We've formatted the target prompt and computed segment_start for you (the token index where result = foo(3, 4) begins). Your job is to call utils.run_oracle() with oracle_input_type="segment" and the right segment_start_idx, so the oracle only sees activations from the assignment statement onward, not the function definition. The oracle should answer "7" or similar.

# We format the target prompt and find where "result = foo(3, 4)" begins
target_prompt_dict = [
    {"role": "user", "content": "def foo(x, y):\n    return x + y\n\nresult = foo(3, 4)"},
]
formatted_target_prompt = tokenizer.apply_chat_template(
    target_prompt_dict, tokenize=False, add_generation_prompt=False, enable_thinking=False, continue_final_message=False
)

tokens = tokenizer.encode(formatted_target_prompt)
token_strings = [tokenizer.decode([t]) for t in tokens]
segment_start = next(i for i, tok_str in enumerate(token_strings) if "result" in tok_str.lower())

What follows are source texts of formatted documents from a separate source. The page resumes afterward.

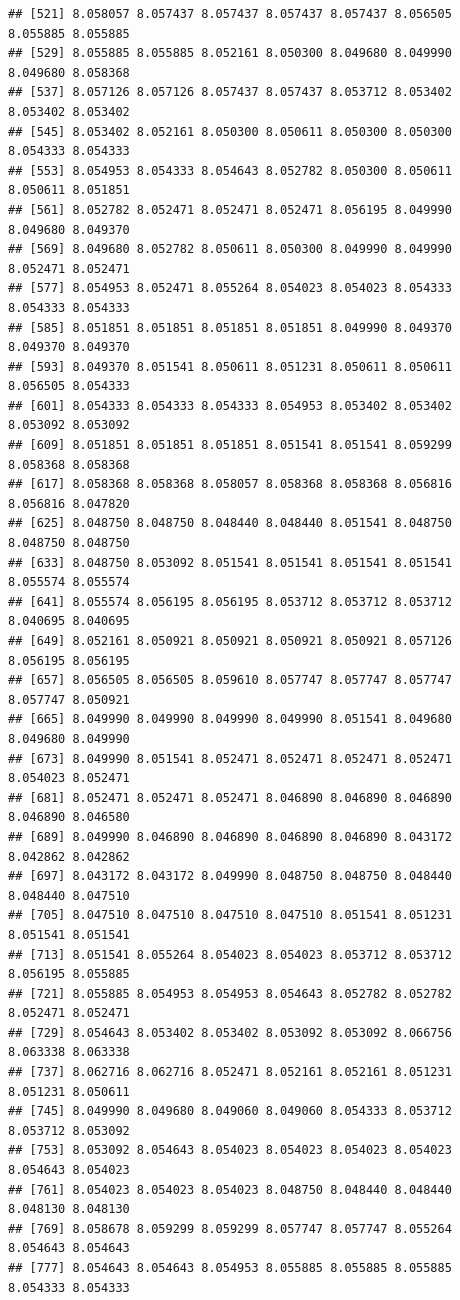 \documentclass[
]{article}
\begin{document}
\begin{verbatim}
## [521] 8.058057 8.057437 8.057437 8.057437 8.057437 8.056505 8.055885 8.055885
## [529] 8.055885 8.055885 8.052161 8.050300 8.049680 8.049990 8.049680 8.058368
## [537] 8.057126 8.057126 8.057437 8.057437 8.053712 8.053402 8.053402 8.053402
## [545] 8.053402 8.052161 8.050300 8.050611 8.050300 8.050300 8.054333 8.054333
## [553] 8.054953 8.054333 8.054643 8.052782 8.050300 8.050611 8.050611 8.051851
## [561] 8.052782 8.052471 8.052471 8.052471 8.056195 8.049990 8.049680 8.049370
## [569] 8.049680 8.052782 8.050611 8.050300 8.049990 8.049990 8.052471 8.052471
## [577] 8.054953 8.052471 8.055264 8.054023 8.054023 8.054333 8.054333 8.054333
## [585] 8.051851 8.051851 8.051851 8.051851 8.049990 8.049370 8.049370 8.049370
## [593] 8.049370 8.051541 8.050611 8.051231 8.050611 8.050611 8.056505 8.054333
## [601] 8.054333 8.054333 8.054333 8.054953 8.053402 8.053402 8.053092 8.053092
## [609] 8.051851 8.051851 8.051851 8.051541 8.051541 8.059299 8.058368 8.058368
## [617] 8.058368 8.058368 8.058057 8.058368 8.058368 8.056816 8.056816 8.047820
## [625] 8.048750 8.048750 8.048440 8.048440 8.051541 8.048750 8.048750 8.048750
## [633] 8.048750 8.053092 8.051541 8.051541 8.051541 8.051541 8.055574 8.055574
## [641] 8.055574 8.056195 8.056195 8.053712 8.053712 8.053712 8.040695 8.040695
## [649] 8.052161 8.050921 8.050921 8.050921 8.050921 8.057126 8.056195 8.056195
## [657] 8.056505 8.056505 8.059610 8.057747 8.057747 8.057747 8.057747 8.050921
## [665] 8.049990 8.049990 8.049990 8.049990 8.051541 8.049680 8.049680 8.049990
## [673] 8.049990 8.051541 8.052471 8.052471 8.052471 8.052471 8.054023 8.052471
## [681] 8.052471 8.052471 8.052471 8.046890 8.046890 8.046890 8.046890 8.046580
## [689] 8.049990 8.046890 8.046890 8.046890 8.046890 8.043172 8.042862 8.042862
## [697] 8.043172 8.043172 8.049990 8.048750 8.048750 8.048440 8.048440 8.047510
## [705] 8.047510 8.047510 8.047510 8.047510 8.051541 8.051231 8.051541 8.051541
## [713] 8.051541 8.055264 8.054023 8.054023 8.053712 8.053712 8.056195 8.055885
## [721] 8.055885 8.054953 8.054953 8.054643 8.052782 8.052782 8.052471 8.052471
## [729] 8.054643 8.053402 8.053402 8.053092 8.053092 8.066756 8.063338 8.063338
## [737] 8.062716 8.062716 8.052471 8.052161 8.052161 8.051231 8.051231 8.050611
## [745] 8.049990 8.049680 8.049060 8.049060 8.054333 8.053712 8.053712 8.053092
## [753] 8.053092 8.054643 8.054023 8.054023 8.054023 8.054023 8.054643 8.054023
## [761] 8.054023 8.054023 8.054023 8.048750 8.048440 8.048440 8.048130 8.048130
## [769] 8.058678 8.059299 8.059299 8.057747 8.057747 8.055264 8.054643 8.054643
## [777] 8.054643 8.054643 8.054953 8.055885 8.055885 8.055885 8.054333 8.054333

\end{verbatim}
\end{document}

oracle_prompt = "What will the result be?"

# YOUR CODE HERE - call utils.run_oracle() with oracle_input_type="segment" and the right segment_start_idx

print(f"Oracle response: {results.segment_responses[0]}")
response = results.segment_responses[0].lower()
assert any(x in response for x in ["7", "seven"]), (
    f"Expected '7' or 'seven' in response, got: {results.segment_responses[0]}"
)
Click to see the expected output
Oracle response: The result will be 7.
Solution
# We format the target prompt and find where "result = foo(3, 4)" begins
target_prompt_dict = [
    {"role": "user", "content": "def foo(x, y):\n    return x + y\n\nresult = foo(3, 4)"},
]
formatted_target_prompt = tokenizer.apply_chat_template(
    target_prompt_dict, tokenize=False, add_generation_prompt=False, enable_thinking=False, continue_final_message=False
)

tokens = tokenizer.encode(formatted_target_prompt)
token_strings = [tokenizer.decode([t]) for t in tokens]
segment_start = next(i for i, tok_str in enumerate(token_strings) if "result" in tok_str.lower())

oracle_prompt = "What will the result be?"

results = utils.run_oracle(
    model=model,
    tokenizer=tokenizer,
    device=device,
    target_prompt=formatted_target_prompt,
    target_lora_path=None,
    oracle_prompt=oracle_prompt,
    oracle_lora_path="oracle",
    oracle_input_type="segment",
    segment_start_idx=segment_start,
    segment_end_idx=None,
    generation_kwargs={"do_sample": False, "temperature": 0.0, "max_new_tokens": 50},
)

print(f"Oracle response: {results.segment_responses[0]}")
response = results.segment_responses[0].lower()
assert any(x in response for x in ["7", "seven"]), (
    f"Expected '7' or 'seven' in response, got: {results.segment_responses[0]}"
)

The oracle should correctly identify that the result will be 7, even though it only received activations from the result = foo(3, 4) tokens - the activations carry what the model was computing, not just the raw tokens.

You've now seen oracles answer three very different kinds of questions - factual recall ("What is the capital of France?"), segment-level reasoning (can the oracle answer without seeing the "France" token?), and comparison with the model's own next-token predictions (logit lens). These exercises were designed to give you intuition for what oracles can and can't do, and to surface the key question: is the oracle doing something beyond what simpler methods like logit lens already provide?

In the next section, you'll build the machinery behind utils.run_oracle() from scratch - activation extraction, the ? token mechanism, steering hooks, and training data formatting - so that when you move to the advanced applications in Section 3, you'll understand exactly what's happening under the hood.